Collected data →
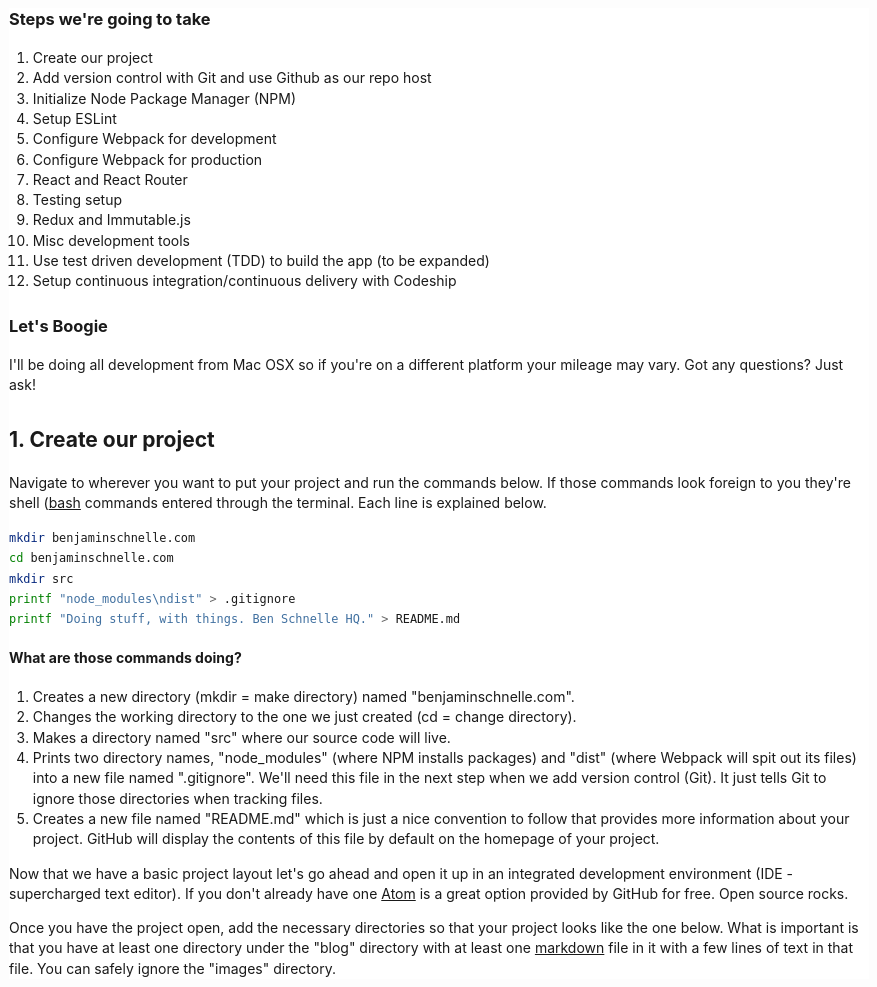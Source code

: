 ### Steps we're going to take
1. Create our project
2. Add version control with Git and use Github as our repo host
3. Initialize Node Package Manager (NPM)
4. Setup ESLint
5. Configure Webpack for development
6. Configure Webpack for production
7. React and React Router
8. Testing setup
9. Redux and Immutable.js
10. Misc development tools
11. Use test driven development (TDD) to build the app (to be expanded)
12. Setup continuous integration/continuous delivery with Codeship

### Let's Boogie

I'll be doing all development from Mac OSX so if you're on a different platform your mileage may vary.  Got any questions? Just ask!

## 1. Create our project
Navigate to wherever you want to put your project and run the commands below.  If those commands look foreign to you they're shell ([bash](https://en.wikipedia.org/wiki/Bash_(Unix_shell)) commands entered through the terminal. Each line is explained below.

```bash
mkdir benjaminschnelle.com
cd benjaminschnelle.com
mkdir src
printf "node_modules\ndist" > .gitignore
printf "Doing stuff, with things. Ben Schnelle HQ." > README.md
```

#### What are those commands doing?
1. Creates a new directory (mkdir = make directory) named "benjaminschnelle.com".  
2. Changes the working directory to the one we just created (cd = change directory).
3. Makes a directory named "src" where our source code will live.
4. Prints two directory names, "node_modules" (where NPM installs packages) and "dist" (where Webpack will spit out its files) into a new file named ".gitignore".  We'll need this file in the next step when we add version control (Git).  It just tells Git to ignore those directories when tracking files.  
5. Creates a new file named "README.md" which is just a nice convention to follow that provides more information about your project.  GitHub will display the contents of this file by default on the homepage of your project.

Now that we have a basic project layout let's go ahead and open it up in an integrated development environment (IDE - supercharged text editor).  If you don't already have one [Atom](https://atom.io/) is a great option provided by GitHub for free.  Open source rocks.

Once you have the project open, add the necessary directories so that your project looks like the one below.  What is important is that you have at least one directory under the "blog" directory with at least one [markdown](https://daringfireball.net/projects/markdown/) file in it with a few lines of text in that file.  You can safely ignore the "images" directory.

Problem to work on → Read the entries and pick out all lines that include the word "Configure".

Expected answer →
5. Configure Webpack for development
6. Configure Webpack for production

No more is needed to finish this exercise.